Unsustainable Farming A Threat To Water Supply
Farmer's Weekly|April 2, 2021
South Africa’s estuarine and wetland ecosystems provide important ecological functions such as the purification of water. Yet 99% and 88% of these ecosystems respectively are threatened. Prof Francois Durand of the Department of Zoology at the University of Johannesburg writes that farmers, who are the main water users in the country, have a crucial role to play when it comes to reversing this degradation.
Prof Francois Durand

I have come across some horrible things in my years of research on the environmental damage caused by mines, but for me the most terrifying sight of all is a burning underground coal field.

There is very little that one can do to solve a problem such as this, because you will have to pump millions of litres of water into the coal field to extinguish the fire. It can be done in areas where the burning coal threatens lives and infrastructure, but it’s usually only a temporary and limited solution, as it will start burning again as soon as the water subsides, drains away or evaporates, leaving the coal to come into contact with air again and dry out.

AN IRREPLACEABLE RESOURCE

Now imagine what it would feel like to come across a similar situation in an area where there used to be a wetland. There are, at this stage, numerous underground peat fires in South Africa, and not a single farmer or forester responsible for them has been prosecuted.
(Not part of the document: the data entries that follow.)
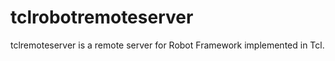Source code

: tclrobotremoteserver
====================

tclremoteserver is a remote server for Robot Framework implemented in Tcl.
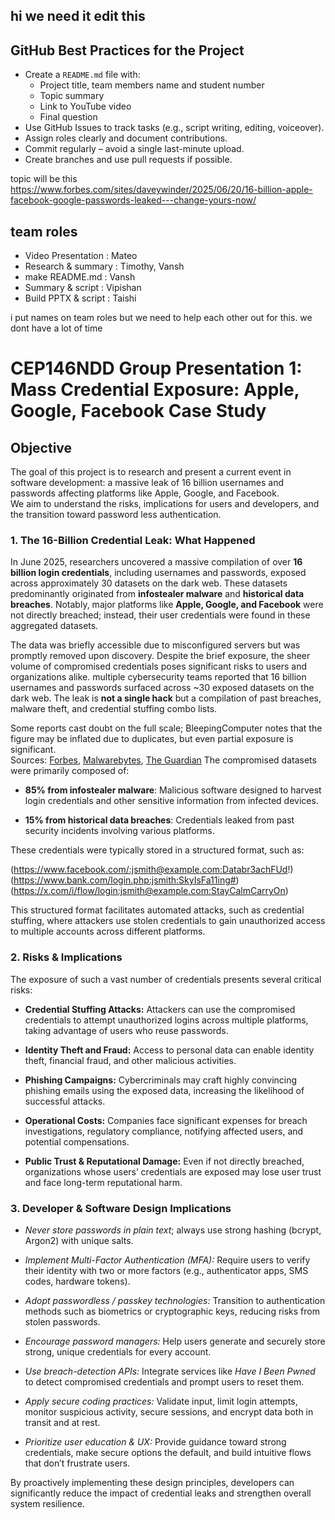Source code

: ## hi we need it edit this

## GitHub Best Practices for the Project

- Create a `README.md` file with:
  - Project title, team members name and student number
  - Topic summary
  - Link to YouTube video
  - Final question
- Use GitHub Issues to track tasks (e.g., script writing, editing, voiceover).
- Assign roles clearly and document contributions.
- Commit regularly – avoid a single last-minute upload.
- Create branches and use pull requests if possible.

topic will be this https://www.forbes.com/sites/daveywinder/2025/06/20/16-billion-apple-facebook-google-passwords-leaked---change-yours-now/


## team roles
- Video Presentation   : Mateo
- Research & summary   : Timothy, Vansh
- make README.md       : Vansh
- Summary & script     : Vipishan
- Build PPTX & script  : Taishi

i put names on team roles but we need to help each other out for this. we dont have a lot of time

# CEP146NDD Group Presentation 1: Mass Credential Exposure: Apple, Google, Facebook Case Study

## Objective

The goal of this project is to research and present a current event in software development: a massive leak of 16 billion usernames and passwords affecting platforms like Apple, Google, and Facebook.  
We aim to understand the risks, implications for users and developers, and the transition toward password less authentication.

### 1. The 16-Billion Credential Leak: What Happened

In June 2025, researchers uncovered a massive compilation of over **16 billion login credentials**, including usernames and passwords, exposed across approximately 30 datasets on the dark web. These datasets predominantly originated from **infostealer malware** and **historical data breaches**. Notably, major platforms like **Apple, Google, and Facebook** were not directly breached; instead, their user credentials were found in these aggregated datasets.

The data was briefly accessible due to misconfigured servers but was promptly removed upon discovery. Despite the brief exposure, the sheer volume of compromised credentials poses significant risks to users and organizations alike. multiple cybersecurity teams reported that 16 billion usernames and passwords surfaced across ~30 exposed datasets on the dark web.  The leak is **not a single hack** but a compilation of past breaches, malware theft, and credential stuffing combo lists.  

Some reports cast doubt on the full scale; BleepingComputer notes that the figure may be inflated due to duplicates, but even partial exposure is significant.  
Sources: [Forbes](https://www.forbes.com/sites/daveywinder/2025/06/20/16-billion-apple-facebook-google-passwords-leaked---change-yours-now/), [Malwarebytes](https://www.malwarebytes.com/blog/news/2025/06/billions-of-logins-for-apple-google-facebook-telegram-and-more-found-exposed-online), [The Guardian](https://www.theguardian.com/technology/2025/jun/21/internet-users-advised-to-change-passwords-after-16bn-logins-exposed)
The compromised datasets were primarily composed of:

- **85% from infostealer malware**: Malicious software designed to harvest login credentials and other sensitive information from infected devices.

- **15% from historical data breaches**: Credentials leaked from past security incidents involving various platforms.

These credentials were typically stored in a structured format, such as:

(https://www.facebook.com/:jsmith@example.com:Databr3achFUd!)
(https://www.bank.com/login.php:jsmith:SkyIsFa11ing#)
(https://x.com/i/flow/login:jsmith@example.com:StayCalmCarryOn)

This structured format facilitates automated attacks, such as credential stuffing, where attackers use stolen credentials to gain unauthorized access to multiple accounts across different platforms.

### 2. Risks & Implications

The exposure of such a vast number of credentials presents several critical risks:

- **Credential Stuffing Attacks:** Attackers can use the compromised credentials to attempt unauthorized logins across multiple platforms, taking advantage of users who reuse passwords.  

- **Identity Theft and Fraud:** Access to personal data can enable identity theft, financial fraud, and other malicious activities.  

- **Phishing Campaigns:** Cybercriminals may craft highly convincing phishing emails using the exposed data, increasing the likelihood of successful attacks.  

- **Operational Costs:** Companies face significant expenses for breach investigations, regulatory compliance, notifying affected users, and potential compensations.  

- **Public Trust & Reputational Damage:** Even if not directly breached, organizations whose users’ credentials are exposed may lose user trust and face long-term reputational harm.  

### 3. Developer & Software Design Implications

- *Never store passwords in plain text*; always use strong hashing (bcrypt, Argon2) with unique salts.  

- *Implement Multi-Factor Authentication (MFA):* Require users to verify their identity with two or more factors (e.g., authenticator apps, SMS codes, hardware tokens).  

- *Adopt passwordless / passkey technologies:* Transition to authentication methods such as biometrics or cryptographic keys, reducing risks from stolen passwords.  

- *Encourage password managers:* Help users generate and securely store strong, unique credentials for every account.  

- *Use breach-detection APIs:* Integrate services like *Have I Been Pwned* to detect compromised credentials and prompt users to reset them.  

- *Apply secure coding practices:* Validate input, limit login attempts, monitor suspicious activity, secure sessions, and encrypt data both in transit and at rest. 
 
- *Prioritize user education & UX:* Provide guidance toward strong credentials, make secure options the default, and build intuitive flows that don’t frustrate users.  

By proactively implementing these design principles, developers can significantly reduce the impact of credential leaks and strengthen overall system resilience.
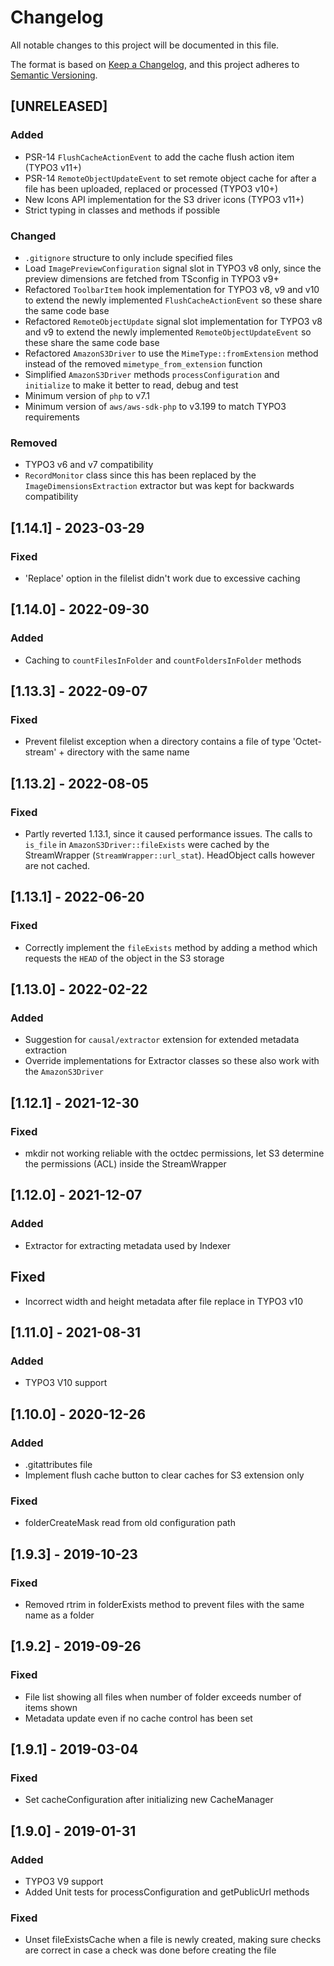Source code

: # Changelog
All notable changes to this project will be documented in this file.

The format is based on [Keep a Changelog](https://keepachangelog.com/en/1.0.0/),
and this project adheres to [Semantic Versioning](https://semver.org/spec/v2.0.0.html).

## [UNRELEASED]
### Added
- PSR-14 `FlushCacheActionEvent` to add the cache flush action item (TYPO3 v11+)
- PSR-14 `RemoteObjectUpdateEvent` to set remote object cache for after a file has been uploaded, replaced or processed (TYPO3 v10+)
- New Icons API implementation for the S3 driver icons (TYPO3 v11+)
- Strict typing in classes and methods if possible

### Changed
- `.gitignore` structure to only include specified files
- Load `ImagePreviewConfiguration` signal slot in TYPO3 v8 only, since the preview dimensions are fetched from TSconfig in TYPO3 v9+
- Refactored `ToolbarItem` hook implementation for TYPO3 v8, v9 and v10 to extend the newly implemented `FlushCacheActionEvent` so these share the same code base
- Refactored `RemoteObjectUpdate` signal slot implementation for TYPO3 v8 and v9 to extend the newly implemented `RemoteObjectUpdateEvent` so these share the same code base
- Refactored `AmazonS3Driver` to use the `MimeType::fromExtension` method instead of the removed `mimetype_from_extension` function
- Simplified `AmazonS3Driver` methods `processConfiguration` and `initialize` to make it better to read, debug and test
- Minimum version of `php` to v7.1
- Minimum version of `aws/aws-sdk-php` to v3.199 to match TYPO3 requirements

### Removed
- TYPO3 v6 and v7 compatibility
- `RecordMonitor` class since this has been replaced by the `ImageDimensionsExtraction` extractor but was kept for backwards compatibility

## [1.14.1] - 2023-03-29
### Fixed
- 'Replace' option in the filelist didn't work due to excessive caching

## [1.14.0] - 2022-09-30
### Added
- Caching to `countFilesInFolder` and `countFoldersInFolder` methods

## [1.13.3] - 2022-09-07
### Fixed
- Prevent filelist exception when a directory contains a file of type 'Octet-stream' + directory with the same name

## [1.13.2] - 2022-08-05
### Fixed
- Partly reverted 1.13.1, since it caused performance issues. The calls to `is_file` in `AmazonS3Driver::fileExists` were cached by the StreamWrapper (`StreamWrapper::url_stat`). HeadObject calls however are not cached.

## [1.13.1] - 2022-06-20
### Fixed
- Correctly implement the `fileExists` method by adding a method which requests the `HEAD` of the object in the S3 storage

## [1.13.0] - 2022-02-22
### Added
- Suggestion for `causal/extractor` extension for extended metadata extraction
- Override implementations for Extractor classes so these also work with the `AmazonS3Driver`

## [1.12.1] - 2021-12-30
### Fixed
- mkdir not working reliable with the octdec permissions, let S3 determine the permissions (ACL) inside the StreamWrapper

## [1.12.0] - 2021-12-07
### Added
- Extractor for extracting metadata used by Indexer

## Fixed
- Incorrect width and height metadata after file replace in TYPO3 v10

## [1.11.0] - 2021-08-31
### Added
- TYPO3 V10 support

## [1.10.0] - 2020-12-26
### Added
- .gitattributes file
- Implement flush cache button to clear caches for S3 extension only

### Fixed
- folderCreateMask read from old configuration path

## [1.9.3] - 2019-10-23
### Fixed
- Removed rtrim in folderExists method to prevent files with the same name as a folder

## [1.9.2] - 2019-09-26
### Fixed
- File list showing all files when number of folder exceeds number of items shown
- Metadata update even if no cache control has been set

## [1.9.1] - 2019-03-04
### Fixed
- Set cacheConfiguration after initializing new CacheManager

## [1.9.0] - 2019-01-31
### Added
- TYPO3 V9 support
- Added Unit tests for processConfiguration and getPublicUrl methods
### Fixed
- Unset fileExistsCache when a file is newly created, making sure checks are correct in case a check was done before creating the file
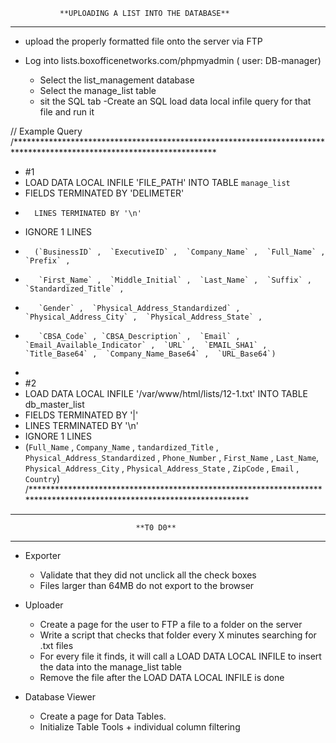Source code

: 			   **UPLOADING A LIST INTO THE DATABASE**
__________________________________________________________________________


- upload the properly formatted file onto the server via FTP

- Log into lists.boxofficenetworks.com/phpmyadmin  ( user: DB-manager)
	- Select the list_management database
	- Select the manage_list table
	- sit the SQL tab
	-Create an SQL load data local infile query for that file and run it 

//	Example Query
/**********************************************************************************************************************
-	#1
-	LOAD DATA LOCAL INFILE 'FILE_PATH' INTO TABLE `manage_list`
-  	FIELDS TERMINATED BY 'DELIMETER'
-   	LINES TERMINATED BY '\n'
-	IGNORE 1 LINES
-	    (`BusinessID` ,  `ExecutiveID` ,  `Company_Name` ,  `Full_Name` ,  `Prefix` ,  
-		 `First_Name` ,  `Middle_Initial` ,  `Last_Name` ,  `Suffix` ,  `Standardized_Title` ,  
-		 `Gender` ,  `Physical_Address_Standardized` ,  `Physical_Address_City` ,  `Physical_Address_State` ,  
-		 `CBSA_Code` , `CBSA_Description` ,  `Email` ,  `Email_Available_Indicator` ,  `URL` ,  `EMAIL_SHA1` ,  `Title_Base64` ,  `Company_Name_Base64` ,  `URL_Base64`) 
-
-	#2
-	LOAD DATA LOCAL INFILE '/var/www/html/lists/12-1.txt' INTO TABLE db_master_list
-	FIELDS TERMINATED BY '|'
-	LINES TERMINATED BY '\n'
-	IGNORE 1 LINES
-	(`Full_Name` , `Company_Name` , `tandardized_Title` , `Physical_Address_Standardized` , `Phone_Number` , `First_Name` , `Last_Name`, `Physical_Address_City` , `Physical_Address_State` , `ZipCode` , `Email` , `Country`)
/**********************************************************************************************************************

____________________________________________________________________________
							
								**T0 D0**
____________________________________________________________________________

- Exporter
	- Validate that they did not unclick all the check boxes
	- Files larger than 64MB do not export to the browser

- Uploader
	- Create a page for the user to FTP a file to a folder on the server
	- Write a script that checks that folder every X minutes searching for .txt files
	- For every file it finds, it will call a LOAD DATA LOCAL INFILE to insert the data into the manage_list table
	- Remove the file after the LOAD DATA LOCAL INFILE is done

- Database Viewer 
	- Create a page for Data Tables.
	- Initialize Table Tools + individual column filtering


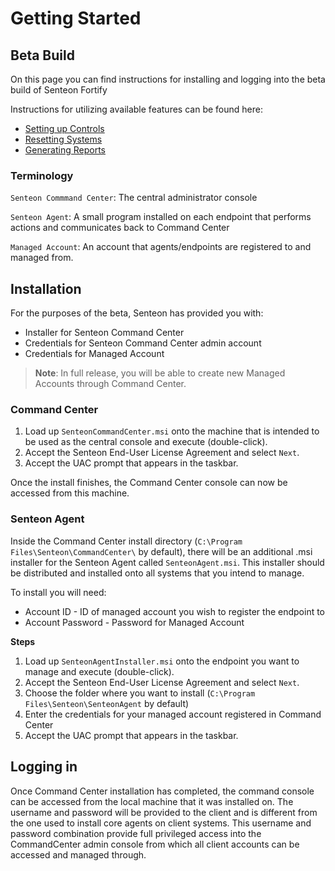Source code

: # Getting Started 
## Beta Build

On this page you can find instructions for installing and logging into the beta build of Senteon Fortify

Instructions for utilizing available features can be found here:
  - [Setting up Controls](controls.md)
  - [Resetting Systems](resetting.md)
  - [Generating Reports](reports.md)

### Terminology

`Senteon Commmand Center`: The central administrator console

`Senteon Agent`: A small program installed on each endpoint that performs actions and communicates back to Command Center

`Managed Account`: An account that agents/endpoints are registered to and managed from.


## Installation

For the purposes of the beta, Senteon has provided you with:
- Installer for Senteon Command Center
- Credentials for Senteon Command Center admin account
- Credentials for Managed Account

> **Note**: In full release, you will be able to create new Managed Accounts through Command Center. 

### Command Center

1. Load up `SenteonCommandCenter.msi` onto the machine that is intended to be used as the central console and execute (double-click). 
2. Accept the Senteon End-User License Agreement and select `Next`.
3. Accept the UAC prompt that appears in the taskbar.

Once the install finishes, the Command Center console can now be accessed from this machine. 

### Senteon Agent

Inside the Command Center install directory (`C:\Program Files\Senteon\CommandCenter\` by default), there will be an additional .msi installer for the Senteon Agent called `SenteonAgent.msi`. This installer should be distributed and installed onto all systems that you intend to manage. 

To install you will need:
- Account ID - ID of managed account you wish to register the endpoint to
- Account Password - Password for Managed Account

**Steps**
1. Load up `SenteonAgentInstaller.msi` onto the endpoint you want to manage and execute (double-click). 
2. Accept the Senteon End-User License Agreement and select `Next`.
3. Choose the folder where you want to install (`C:\Program Files\Senteon\SenteonAgent` by default)
4. Enter the credentials for your managed account registered in Command Center
5. Accept the UAC prompt that appears in the taskbar.

## Logging in
Once Command Center installation has completed, the command console can be accessed from the local machine that it was installed on. 
The username and password will be provided to the client and is different from the one used to install core agents on client systems. This username and password combination provide full privileged access into the CommandCenter admin console from which all client accounts can be accessed and managed through. 
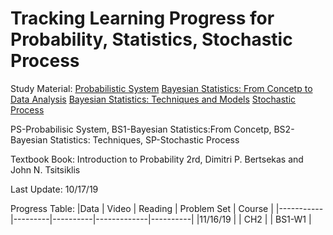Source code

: Tracking Learning Progress for Probability, Statistics, Stochastic Process
===
Study Material:
[Probabilistic System](https://ocw.mit.edu/courses/electrical-engineering-and-computer-science/6-041sc-probabilistic-systems-analysis-and-applied-probability-fall-2013/)
[Bayesian Statistics: From Concetp to Data Analysis](https://www.coursera.org/learn/bayesian-statistics)
[Bayesian Statistics: Techniques and Models](https://www.coursera.org/learn/mcmc-bayesian-statistics)
[Stochastic Process](https://www.coursera.org/learn/stochasticprocesses)

PS-Probabilisic System, BS1-Bayesian Statistics:From Concetp, BS2-Bayesian Statistics: Techniques, SP-Stochastic Process

Textbook Book: Introduction to Probability 2rd, Dimitri P. Bertsekas and John N. Tsitsiklis


Last Update: 10/17/19

Progress Table:
|Data       | Video   | Reading  | Problem Set | Course   |
|-----------|---------|----------|-------------|----------|
|11/16/19   |         |  CH2     |             | BS1-W1   |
Burning peat is caused by two factors: firstly, global climate change and, secondly, the farmer who responds to it. At present, the groundwater level is lower than ever in many areas, due to farmers’ increasing reliance on it for irrigation in the face of unprecedented droughts. For instance, in the Molopo area of the Northern Cape, the groundwater is at its lowest level in 7 000 years due to these factors.

Peat can only form under water, and when the water table drops, the peat is aerated and dries out, and will burn when exposed to fire in the same way the burning coal fields were set alight. The irony is that if the farmer extracts water to saturate the burning peat, the water table will drop even further.